Mine: France becomes Europe’s OPEC. Net exports hit 92 TWh last year, the highest ever. About 8% of UK consumption is French electrons. They have been pricing surplus at marginal cost. Watch that flip to strategic value as transport infrastructure across the Pyrenees and the Channel matures. (Mads pushed back: electricity is hard to store, you cannot tank it like oil. Fair. The OPEC analogy stretches. The political leverage does not.)

Mads: Anthropic should IPO and probably will not. $50bn round in motion at OpenAI-like multiples. Family offices everywhere are putting capital in. Pressure to stay private gets stronger every round. A board decision is expected in May.

Deals of the week

Mads: Ineffable. $1.1bn, $5bn+ valuation, London. Sequoia, Lightspeed, Index, EQT. The proper who’s-who.

Mine: A-Tech. £680k from Loveball. Making hardware prototyping more accessible. A few orders of magnitude smaller than the round above. The market needs both ends of the barbell.

Notable Quotes

“We are here because Mr Musk didn’t get his way at OpenAI. So he quit, saying that they would fail for sure, but my clients had the nerve to go on and succeed without him.” – William Savitt, OpenAI counsel.

“It is hard to sell an AI company when you block the transfer of the IP and you block the movement of the people.” – Mads Jensen, on China’s response to the Manus deal.

“If we kill our industry, there’s no tax revenue. If there’s no tax revenue, we can’t afford any of the good stuff.” – Mads Jensen, on the EU AI Act omnibus failing.

“Even the magic of AI can’t wish away all these other things.” – Mads Jensen, on capital, commodities, energy and labour markets still mattering.

Frequently Asked Questions

What is the Musk v Altman OpenAI lawsuit actually about?

The trial centres on Musk's claim that OpenAI breached its founding mission when it pivoted from non-profit to a capped-profit structure. OpenAI counsel William Savitt's opening framed it as Musk leaving in 2018 because he could not control the company, then suing once it succeeded without him. Under oath this week, Musk also said Tesla is not currently pursuing AGI, contrary to recent statements he made on X.

Why did China block Manus's sale to Meta?

China cited IP transfer to Singapore without approval and applied exit bans to the Chinese-national founders. Manus had redomiciled from China to Singapore for optionality, taken US capital from Benchmark, and lined up a Meta acquisition. The block is the export-control mirror to US chip rules: the Americans restrict outbound chips, the Chinese restrict outbound IP and people.

What did the UK government announce on AI on the same day?

Liz Kendall announced a £500m sovereign AI fund, a national hardware plan, and a middle-powers alliance with France, Germany and Canada.
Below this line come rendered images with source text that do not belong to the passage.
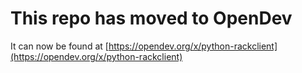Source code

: # This repo has moved to OpenDev

It can now be found at [https://opendev.org/x/python-rackclient](https://opendev.org/x/python-rackclient)
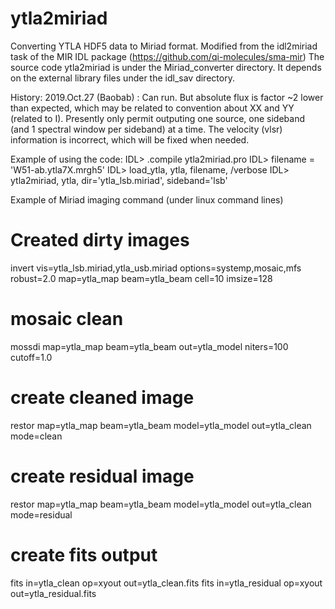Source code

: # ytla2miriad
Converting YTLA HDF5 data to Miriad format.
Modified from the idl2miriad task of the MIR IDL package (https://github.com/qi-molecules/sma-mir)
The source code ytla2miriad is under the Miriad_converter directory.
It depends on the external library files under the idl_sav directory.


History:
2019.Oct.27 (Baobab) : Can run. But absolute flux is factor ~2 lower than expected, 
                       which may be related to convention about XX and YY (related to I).
                       Presently only permit outputing one source, one sideband (and 1 spectral window per sideband)
                       at a time. The velocity (vlsr) information is incorrect, which will be fixed when needed.
                       


Example of using the code:
IDL> .compile ytla2miriad.pro
IDL> filename = 'W51-ab.ytla7X.mrgh5'
IDL> load_ytla, ytla, filename, /verbose
IDL> ytla2miriad, ytla, dir='ytla_lsb.miriad', sideband='lsb'


Example of Miriad imaging command (under linux command lines)
# Created dirty images
invert vis=ytla_lsb.miriad,ytla_usb.miriad options=systemp,mosaic,mfs robust=2.0 map=ytla_map beam=ytla_beam cell=10 imsize=128
# mosaic clean
mossdi map=ytla_map beam=ytla_beam out=ytla_model niters=100 cutoff=1.0
# create cleaned image
restor map=ytla_map beam=ytla_beam model=ytla_model out=ytla_clean mode=clean
# create residual image
restor map=ytla_map beam=ytla_beam model=ytla_model out=ytla_clean mode=residual
# create fits output
fits in=ytla_clean op=xyout out=ytla_clean.fits
fits in=ytla_residual op=xyout out=ytla_residual.fits
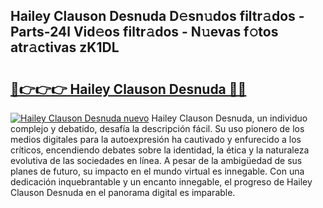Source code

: ## Hailey Clauson Desnuda D𝚎sn𝚞dos filtr𝚊dos - Parts-24l Vid𝚎os filtr𝚊dos - N𝚞evas f𝚘tos atr𝚊ctivas zK1DL

# <h2><a href="http://mb1spu.tromn.icu/?c=Hailey+Clauson+Desnuda">🔗👉👉👉 Hailey Clauson Desnuda 🔗🔗</a></h2>

[![Hailey Clauson Desnuda nuevo](https://i.imgur.com/pEAQMta.gif)](http://mb1spu.tromn.icu/?c=Hailey+Clauson+Desnuda)
Hailey Clauson Desnuda, un individuo complejo y debatido, desafía la descripción fácil. Su uso pionero de los medios digitales para la autoexpresión ha cautivado y enfurecido a los críticos, encendiendo debates sobre la identidad, la ética y la naturaleza evolutiva de las sociedades en línea. A pesar de la ambigüedad de sus planes de futuro, su impacto en el mundo virtual es innegable. Con una dedicación inquebrantable y un encanto innegable, el progreso de Hailey Clauson Desnuda en el panorama digital es imparable.
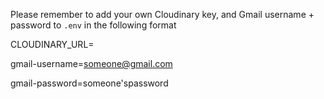 Please remember to add your own Cloudinary key, and Gmail username + password to `.env` in the following format

CLOUDINARY_URL=

gmail-username=someone@gmail.com

gmail-password=someone'spassword
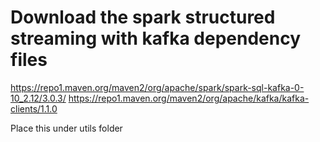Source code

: # Download the spark structured streaming with kafka dependency files

https://repo1.maven.org/maven2/org/apache/spark/spark-sql-kafka-0-10_2.12/3.0.3/
https://repo1.maven.org/maven2/org/apache/kafka/kafka-clients/1.1.0

Place this under utils folder
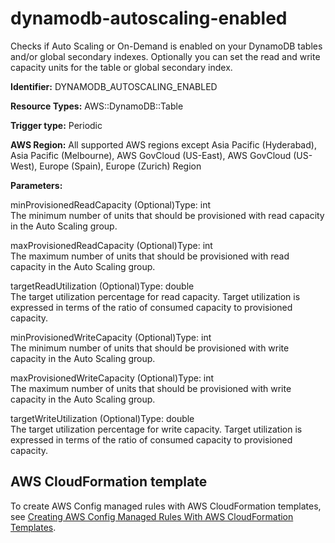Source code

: # dynamodb\-autoscaling\-enabled<a name="dynamodb-autoscaling-enabled"></a>

Checks if Auto Scaling or On\-Demand is enabled on your DynamoDB tables and/or global secondary indexes\. Optionally you can set the read and write capacity units for the table or global secondary index\.

**Identifier:** DYNAMODB\_AUTOSCALING\_ENABLED

**Resource Types:** AWS::DynamoDB::Table

**Trigger type:** Periodic

**AWS Region:** All supported AWS regions except Asia Pacific \(Hyderabad\), Asia Pacific \(Melbourne\), AWS GovCloud \(US\-East\), AWS GovCloud \(US\-West\), Europe \(Spain\), Europe \(Zurich\) Region

**Parameters:**

minProvisionedReadCapacity \(Optional\)Type: int  
The minimum number of units that should be provisioned with read capacity in the Auto Scaling group\.

maxProvisionedReadCapacity \(Optional\)Type: int  
The maximum number of units that should be provisioned with read capacity in the Auto Scaling group\.

targetReadUtilization \(Optional\)Type: double  
The target utilization percentage for read capacity\. Target utilization is expressed in terms of the ratio of consumed capacity to provisioned capacity\.

minProvisionedWriteCapacity \(Optional\)Type: int  
The minimum number of units that should be provisioned with write capacity in the Auto Scaling group\.

maxProvisionedWriteCapacity \(Optional\)Type: int  
The maximum number of units that should be provisioned with write capacity in the Auto Scaling group\.

targetWriteUtilization \(Optional\)Type: double  
The target utilization percentage for write capacity\. Target utilization is expressed in terms of the ratio of consumed capacity to provisioned capacity\.

## AWS CloudFormation template<a name="w2aac12c33c15b9d155c17"></a>

To create AWS Config managed rules with AWS CloudFormation templates, see [Creating AWS Config Managed Rules With AWS CloudFormation Templates](aws-config-managed-rules-cloudformation-templates.md)\.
The stated regulatory posture is pragmatic, not dogmatic. The package is positioned as a UK answer to both EU stasis and US-China decoupling.

Can small modular reactors solve the UK's energy crisis?

Not on the timeline that matters. The first SMR-powered electrons in a UK data centre are not expected until the early-to-mid 2030s. SMRs are the right long-term bet but not enough on their own. The bridge is gas peakers now, life extension on Hartlepool and Heysham, and clearing the queue of zombie projects on the grid.

How big is the SpaceX IPO expected to be?

SpaceX has filed its S-1 confidentially and is expected to go public mid-May 2026 targeting a $1.75-2T valuation and a raise of approximately $75bn. On 2025 revenue of $15-16bn, that is roughly 110x trailing revenue and 220x earnings, the largest IPO in history.